Even our language has changed. Last winter, we didn’t think about lockdowns and the term social distancing was confined to sociology textbooks. The world is different.

And in our new reality, we can ask: How has the pandemic affected mental health? While there have been many small surveys (and much speculation), until now we have lacked a major, large scale survey.

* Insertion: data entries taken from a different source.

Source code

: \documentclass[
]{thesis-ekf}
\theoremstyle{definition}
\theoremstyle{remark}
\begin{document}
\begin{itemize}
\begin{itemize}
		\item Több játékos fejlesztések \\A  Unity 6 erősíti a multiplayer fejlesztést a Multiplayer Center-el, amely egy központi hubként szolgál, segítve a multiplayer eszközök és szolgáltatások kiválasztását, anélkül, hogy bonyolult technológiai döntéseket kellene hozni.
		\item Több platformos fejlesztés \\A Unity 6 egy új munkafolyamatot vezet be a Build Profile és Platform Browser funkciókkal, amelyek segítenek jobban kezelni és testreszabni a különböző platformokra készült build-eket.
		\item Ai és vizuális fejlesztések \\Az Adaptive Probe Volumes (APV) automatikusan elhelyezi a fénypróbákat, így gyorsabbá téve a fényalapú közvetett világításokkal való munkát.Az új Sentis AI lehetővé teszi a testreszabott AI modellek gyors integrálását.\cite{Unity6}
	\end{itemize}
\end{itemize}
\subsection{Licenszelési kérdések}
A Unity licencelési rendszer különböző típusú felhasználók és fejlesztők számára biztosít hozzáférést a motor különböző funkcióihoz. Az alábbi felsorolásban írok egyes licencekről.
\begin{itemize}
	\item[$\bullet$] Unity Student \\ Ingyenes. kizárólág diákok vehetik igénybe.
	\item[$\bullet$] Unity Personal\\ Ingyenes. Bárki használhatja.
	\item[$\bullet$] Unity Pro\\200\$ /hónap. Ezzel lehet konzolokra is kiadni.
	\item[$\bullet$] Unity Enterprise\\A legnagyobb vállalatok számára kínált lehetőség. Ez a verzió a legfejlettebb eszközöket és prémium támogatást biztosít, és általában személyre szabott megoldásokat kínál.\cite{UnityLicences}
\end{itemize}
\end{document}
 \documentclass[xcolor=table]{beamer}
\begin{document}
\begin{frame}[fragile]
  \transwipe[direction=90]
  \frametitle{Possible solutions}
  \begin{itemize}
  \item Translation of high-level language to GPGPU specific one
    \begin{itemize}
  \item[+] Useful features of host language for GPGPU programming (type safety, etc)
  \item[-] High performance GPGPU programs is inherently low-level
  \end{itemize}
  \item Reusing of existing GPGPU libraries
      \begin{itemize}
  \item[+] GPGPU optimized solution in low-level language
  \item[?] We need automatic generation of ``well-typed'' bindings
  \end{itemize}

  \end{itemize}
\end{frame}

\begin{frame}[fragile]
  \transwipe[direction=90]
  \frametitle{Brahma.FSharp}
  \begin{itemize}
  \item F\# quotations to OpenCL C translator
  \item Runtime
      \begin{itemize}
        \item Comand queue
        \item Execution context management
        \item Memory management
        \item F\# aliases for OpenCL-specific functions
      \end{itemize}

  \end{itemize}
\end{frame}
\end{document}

This week, we look at a new paper from The Lancet Psychiatry. Matthias Pierce (of the University of Manchester) and his co-authors draw on the UK Household Longitudinal Study – a large, national survey that offers us pandemic and pre-pandemic data. The good news: “Between April and October 2020, the mental health of most UK adults remained resilient or returned to pre-pandemic levels…” but they also found that one in nine people in the UK “had deteriorating or consistently poor mental health.” We consider the big study and discuss resilience with an essay by Dr. Richard A. Friedman (of Cornell University).

covid-pic

In the second selection, we consider an essay by Dr. David Goldbloom (of the University of Toronto) on how the pandemic has changed psychiatry. He focuses on the biggest change: that is, the embrace of virtual care. He begins: “We are all telepsychiatrists now…” He notes the advantages and disadvantages of the transformation. While some providers express ambivalence, he writes: “What counts, ultimately, is what helps our patients.”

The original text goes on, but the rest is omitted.